The time you might see them very active is when there is an “outcry” against an organisation, an individual, or the government. This will make you think that these people truly care about others but if you approach them privately to help you raise a voice for something they cannot gain from, they will ignore you and/or block you. This is to tell you that social media “influencer” is a business outlet and not a humanitarian one.
No one is stopping influencers from making money out of their “business” but lying about it and making money out of people’s expense make their job unacceptable. These people have a large number of followers, who could easily be misled because of the trust they have on the influencers. Because these people believe these influencers look out for them, they are manipulated into performing whatever actions they were directed to do.

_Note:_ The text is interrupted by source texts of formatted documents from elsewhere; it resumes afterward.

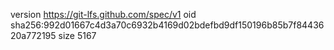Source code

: version https://git-lfs.github.com/spec/v1
oid sha256:992d01667c4d3a70c6932b4169d02bdefbd9df150196b85b7f8443620a772195
size 5167
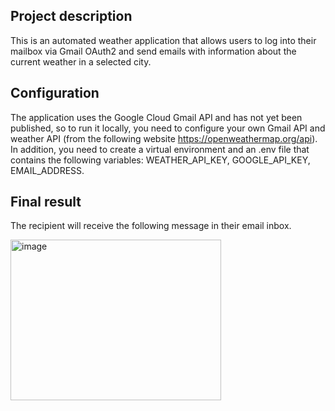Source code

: ## Project description

This is an automated weather application that allows users to log into their mailbox via Gmail OAuth2 and send emails with information about the current weather in a selected city.

## Configuration

The application uses the Google Cloud Gmail API and has not yet been published, so to run it locally, you need to configure your own Gmail API and weather API (from the following website https://openweathermap.org/api).
In addition, you need to create a virtual environment and an .env file that contains the following variables: WEATHER_API_KEY, GOOGLE_API_KEY, EMAIL_ADDRESS.

## Final result

The recipient will receive the following message in their email inbox.

<img width="337" height="257" alt="image" src="https://github.com/user-attachments/assets/0a04b046-3b3d-4792-8fba-6c2798c50df8" />
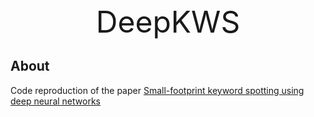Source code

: <div align='center' ><font size='70'>DeepKWS</font></div>

## About

Code reproduction of the paper [Small-footprint keyword spotting using deep neural networks](https://ieeexplore.ieee.org/abstract/document/6854370)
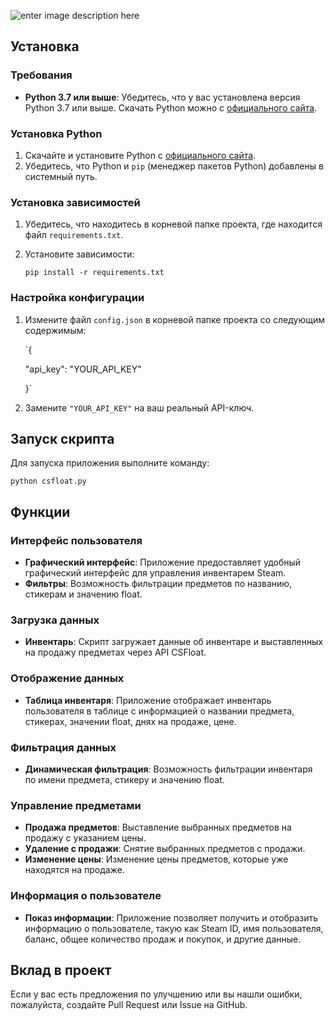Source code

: ![enter image description here](https://img001.prntscr.com/file/img001/5tNkLiuoS0SKloLAp7gdZQ.png)

## Установка

### Требования

-   **Python 3.7 или выше**: Убедитесь, что у вас установлена версия Python 3.7 или выше. Скачать Python можно с [официального сайта](https://www.python.org/).

### Установка Python

1.  Скачайте и установите Python с [официального сайта](https://www.python.org/downloads/).
2.  Убедитесь, что Python и `pip` (менеджер пакетов Python) добавлены в системный путь.

### Установка зависимостей

1.  Убедитесь, что находитесь в корневой папке проекта, где находится файл `requirements.txt`.
    
2.  Установите зависимости:
   
    `pip install -r requirements.txt` 
    

### Настройка конфигурации

1.  Измените файл `config.json` в корневой папке проекта со следующим содержимым:
    
    `{
    
      "api_key": "YOUR_API_KEY"
    
    }` 
    
3.  Замените `"YOUR_API_KEY"` на ваш реальный API-ключ.
    

## Запуск скрипта

Для запуска приложения выполните команду:

`python csfloat.py` 

## Функции

### Интерфейс пользователя

-   **Графический интерфейс**: Приложение предоставляет удобный графический интерфейс для управления инвентарем Steam.
-   **Фильтры**: Возможность фильтрации предметов по названию, стикерам и значению float.

### Загрузка данных

-   **Инвентарь**: Скрипт загружает данные об инвентаре и выставленных на продажу предметах через API CSFloat.

### Отображение данных

-   **Таблица инвентаря**: Приложение отображает инвентарь пользователя в таблице с информацией о названии предмета, стикерах, значении float, днях на продаже, цене.

### Фильтрация данных

-   **Динамическая фильтрация**: Возможность фильтрации инвентаря по имени предмета, стикеру и значению float.

### Управление предметами

-   **Продажа предметов**: Выставление выбранных предметов на продажу с указанием цены.
-   **Удаление с продажи**: Снятие выбранных предметов с продажи.
-   **Изменение цены**: Изменение цены предметов, которые уже находятся на продаже.

### Информация о пользователе

-   **Показ информации**: Приложение позволяет получить и отобразить информацию о пользователе, такую как Steam ID, имя пользователя, баланс, общее количество продаж и покупок, и другие данные.

## Вклад в проект

Если у вас есть предложения по улучшению или вы нашли ошибки, пожалуйста, создайте Pull Request или Issue на GitHub.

This was one of the issues with the Alex Saab case, where influencers told their followers to retweet their Alex Saab-related posts to stop oppression. The unsuspecting followers did as they were commanded without questioning the rationale behind the action.
Furthermore, followers see influencers as the voice of reason. They believe the influencers are “omniscient” because they have a large number of followers. So influencers should never be doubted or questioned, especially by people with small numbers of followers. Anyone that challenges the positions or assertions of these influencers is met by uproar, rage, and aggressive reactions/attacks from the influencers’ followers. Today, influencers are like drug lords and their followers are their street fighters, their minions.
The danger of social media influencers can be seen in their abilities to brainwash their followers and release them against their (the influencers’) enemies. They have gradually become so strong that they can raise people against the government, organisations, or private individuals. They have become online terrorists that they are now paid to send their minions to destroy their clients’ enemies. Business owners use them to crush their competitors and politicians employ them to destabilise states and ruin oppositions. They are now the forces to reckon with or to be feared. They are indeed, the online terrorists.
What is most damaging about social media influencers is that most of their followers are gullible youths. Because these influencers want to make money, they feed lies to these young souls, ruining their future. Many young people have been so biased by these influencers that they no longer believe in themselves. Some have lost hope in themselves, while others blame people, organisations, and the government for anything they pass through. Who knows the type of adults these young ones will turn into in the future if care isn’t taken.
There is a need to regulate these influencers and their actions. Some people have discovered the bad eggs amongst them and have stayed away from them. But what about those that still believed in them? How will they be saved from their clutches? Well, Twitter has shown examples of what should be done to bad influencers. This is a step other social media platforms should take. But then, someone has to call the attention of the media police to do the needful. That is where you and I have a role to play.